◆ I buoni racconti sono cassetti dove è sempre utile frugare. Cristo, lì nel Getsemani, mostra di saper bene che, se la morte è lontana, sono buoni tutti ad aprire bocca e dare fiato, ma quando la fine è prossima, la carne svela tutta la sua debolezza. Puoi comportarti con dignità, resistere al male, ma c’è poco da fare, è scritto che devi bere l’amaro calice fino all’ultima goccia. Infatti Gesù si prende compostamente sputi, schiaffi e flagellazione. Lo conciano, i suoi aguzzini, così per le feste che bisogna chiedere a Simone il cireneo di portar lui la croce. Finché, inchiodato per ore al legno, cede e grida.

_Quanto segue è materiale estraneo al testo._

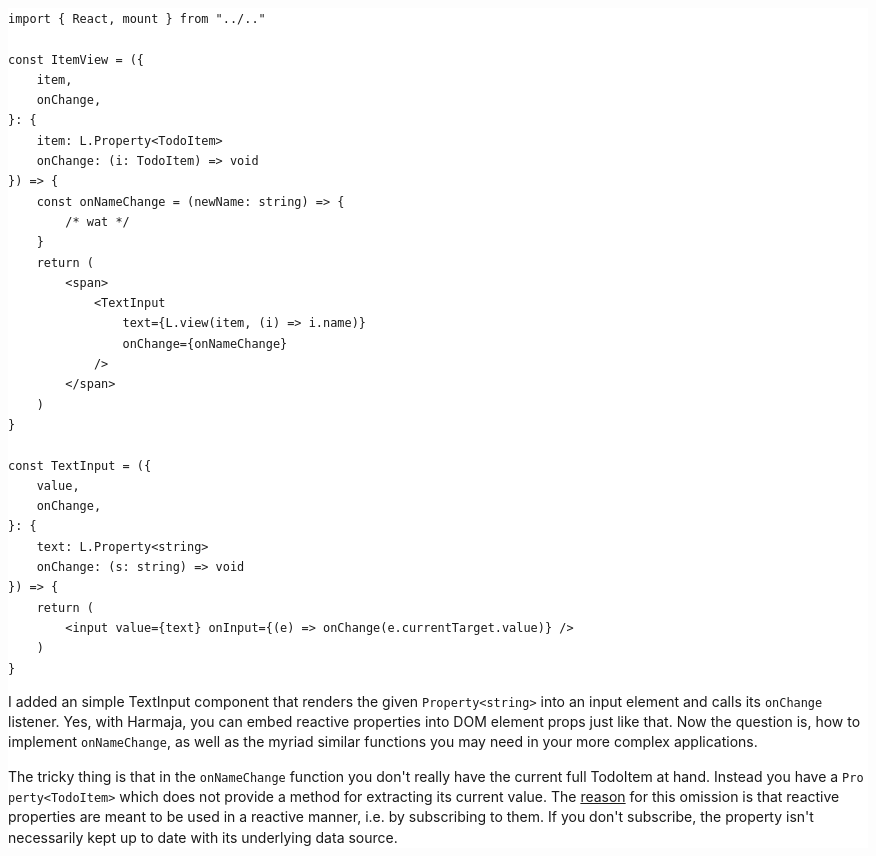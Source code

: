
 ```tsx
import { React, mount } from "../.."

const ItemView = ({
    item,
    onChange,
}: {
    item: L.Property<TodoItem>
    onChange: (i: TodoItem) => void
}) => {
    const onNameChange = (newName: string) => {
        /* wat */
    }
    return (
        <span>
            <TextInput
                text={L.view(item, (i) => i.name)}
                onChange={onNameChange}
            />
        </span>
    )
}

const TextInput = ({
    value,
    onChange,
}: {
    text: L.Property<string>
    onChange: (s: string) => void
}) => {
    return (
        <input value={text} onInput={(e) => onChange(e.currentTarget.value)} />
    )
}
```

I added an simple TextInput component that renders the given `Property<string>` into an input element and calls
its `onChange` listener. Yes, with Harmaja, you can embed reactive properties into DOM element props just like that.
Now the question is, how to implement `onNameChange`, as well as the myriad similar functions you may need in your
more complex applications.

The tricky thing is that in the `onNameChange` function you don't really have the current full TodoItem at hand.
Instead you have a `Property<TodoItem>` which does not provide a method for extracting its current value.
The [reason](https://github.com/baconjs/bacon.js/wiki/FAQ#how-do-i-get-the-latest-value-of-a-property) for this omission is that reactive properties are meant to be used in a reactive manner, i.e. by subscribing
to them. If you don't subscribe, the property isn't necessarily kept up to date with its underlying data source.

Il senso di quel grido, rivolto al suo autore, forse va riassunto così: a quale scopo mi stai lasciando in questa tremenda situazione, a che pro tutta questa sofferenza? Mobilita i tuoi settantamila angeli e dà una bella lezione a questi ricchi epuloni, sacerdoti furiosi, politici scaricabarile, traditori prezzolati, militi sadici, spettatori infingardi. Sarà pur vero, santodio, che così è scritto, sarà pur vero che è scritta anche questa mia disperazione. Ma non tutto ciò che è scritto è buono e giusto. Anzi, particolarmente insopportabile è proprio questa scrittura dell’inevitabile, questo spettacolo dello scempio previsto. Il grido di Gesù prima dell’ultimo respiro è proprio ben gridato. Dura nella testa molto più di ogni “sia fatta la tua volontà”.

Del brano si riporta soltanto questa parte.